“Willow is here. Downstairs. The others are out in the fields with Kiki. I told everyone you’re working.”
I hated that she was lying for me.
It had to end. But I already knew that. Plans had already been made to get us all out from under his grip, but I worried it wouldn’t be enough. I needed more help to be able to end things once and for all.
Chapter Fourteen
Lizzie
I’m not okay.
It’s the first question Olivia asks me when she meets me in the gas station parking lot. She was apparently close to the ranch, circling around and trying to find me. By the time I was able to power my phone on and see all of her messages she’d driven back out this way and now we’re sitting in the front seat of my rental car.
“Are you okay?” she asks again, reaching over to pat my hand.
I shake my head. “Who the hell was in that house with me?”

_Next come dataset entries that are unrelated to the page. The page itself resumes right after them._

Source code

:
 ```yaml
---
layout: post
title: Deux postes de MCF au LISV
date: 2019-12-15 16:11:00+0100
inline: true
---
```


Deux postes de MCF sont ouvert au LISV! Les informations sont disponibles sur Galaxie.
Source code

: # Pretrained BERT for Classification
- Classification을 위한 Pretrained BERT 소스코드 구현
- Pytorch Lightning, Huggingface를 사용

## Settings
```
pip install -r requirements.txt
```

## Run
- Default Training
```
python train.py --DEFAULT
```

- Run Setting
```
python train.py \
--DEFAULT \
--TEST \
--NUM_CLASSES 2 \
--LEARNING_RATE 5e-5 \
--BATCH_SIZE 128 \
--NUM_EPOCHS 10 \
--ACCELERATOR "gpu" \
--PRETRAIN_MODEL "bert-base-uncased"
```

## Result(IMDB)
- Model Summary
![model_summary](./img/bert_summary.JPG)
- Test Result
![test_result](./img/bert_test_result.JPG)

“Well, they probably think the same about you. If they know you were in there at all. Let’s not forget you were trespassing.”
“I had a key.”
“Semantics.”
“I think they saw me.”
“Describe the truck again.”
“Pickup truck. Huge. Massive tires. Sparkling white.”
“Sounds like the kind of asshole truck every asshole guy around here drives. I’ve always said I think the size of a man’s truck must inversely correlate to his dick size.”
Olivia manages to be wry and funny even in the worst of times and I can see why Bex must like her. Today she’s in a yellow suit and somehow her hair now matches it perfectly again. I reach over to touch a strand. I can’t help myself. She bats my hand away.
“Never touch a Black woman’s hair. Where were you raised?”
“Sorry. Wasn’t this purple before?”
“They’re clip-ins. Just a little bit of flair to make my day more exciting. Don’t underestimate flair. So what did you find in that big gorgeous monstrosity of a house?”
I hesitate, unsure how much to trust her. Does she know about the shadow house? She must. Maybe she even helped Bex plan and construct it. But I can’t be sure. Instead, I turn the tables slightly and ask her a question.
“What do you know about Gray and Rebecca’s relationship?”
She doesn’t miss a beat with her answer. “I know that Gray Sommers was a bona fide asshole who wanted to control his wife and her business. I know that the ways he did that were toxic and often abusive. What do you know?”
Touché.
I gnaw on my lower lip as I pull the Polaroids from my bag.
“Asshole, indeed,” I say.
I wait for surprise to flicker across Olivia’s face as she glances at the photos, but it doesn’t. She knew, or she assumed. But from the curiosity in her gaze, I don’t think she’s seen these before. I don’t think anyone but Bex has seen these until now. Until me.
“One of these is much older,” she says.
“Fourteen years.”
“Where were they in the house? Just sitting around? Wouldn’t the police have found them?”